Baker, who was supposed to sit out this season, is best equipped to run the point when Mannion gets a breather, evidenced by his 12 to 1 assist-to-turnover ratio.
Lee has the highest defensive rebounding percentage on the team.
Doutrive, who had 12 points in 16 minutes Thursday, hasn’t been able to show much because of his suspension, but has been called the team’s most improved player and always plays with energy.
“It’s hard because you don’t ever want a player to not get into a rhythm because we’re subbing, so I think we’ll get that right,” Miller said. “We’re not perfect right now on who should be in with who and how that goes. But to give you a great example, Max Hazzard, you look at his plus-minus, he’s +38. He plays hard on defense, made a couple of big steals, did the same thing in the last game. He’s one of our team’s best shooters, plays the game with great energy. He might deserve a little bit more. He’s earning, and I think that’s where depth comes in. Because nobody can really rest on their laurels right now, everybody’s on edge to get that opportunity. That makes for a good atmosphere every day. We’ve had some really good practices and I fully expect that to continue.”
Miller called the rotation a puzzle, which is a good analogy. Led by Mannion, Green and Nnaji, Arizona has all the pieces it needs to compete for a Pac-12 championship and make a deep run in the NCAA Tournament, but will only get there if they are utilized the right way, at the right time.
A good problem to have, but a problem nonetheless.

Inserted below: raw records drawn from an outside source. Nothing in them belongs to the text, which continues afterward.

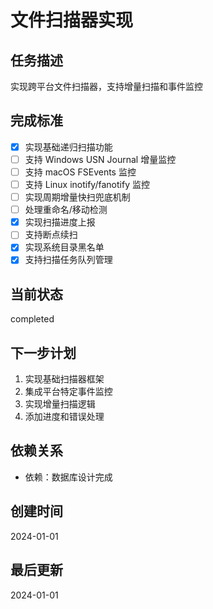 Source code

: # 文件扫描器实现

## 任务描述
实现跨平台文件扫描器，支持增量扫描和事件监控

## 完成标准
- [x] 实现基础递归扫描功能
- [ ] 支持 Windows USN Journal 增量监控
- [ ] 支持 macOS FSEvents 监控
- [ ] 支持 Linux inotify/fanotify 监控
- [ ] 实现周期增量快扫兜底机制
- [ ] 处理重命名/移动检测
- [x] 实现扫描进度上报
- [ ] 支持断点续扫
- [x] 实现系统目录黑名单
- [x] 支持扫描任务队列管理

## 当前状态
completed

## 下一步计划
1. 实现基础扫描器框架
2. 集成平台特定事件监控
3. 实现增量扫描逻辑
4. 添加进度和错误处理

## 依赖关系
- 依赖：数据库设计完成

## 创建时间
2024-01-01

## 最后更新
2024-01-01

“The one team that our team this year reminds me a lot of is when Solomon Hill was a senior and we had Mark Lyons come in,” Miller said. “We had Solomon as a senior but we had a real good group of freshmen. That’s when Kaleb (Tarczewski) and Brandon Ashley and those guys were all freshmen. T.J. (McConnell) would have been sitting out but he was practicing every day. Our depth ended up winning out. We were in the Sweet 16, really close to the Elite Eight. Our depth was one of the signatures of that season. It’s up to us to make that the signature of this season as well.”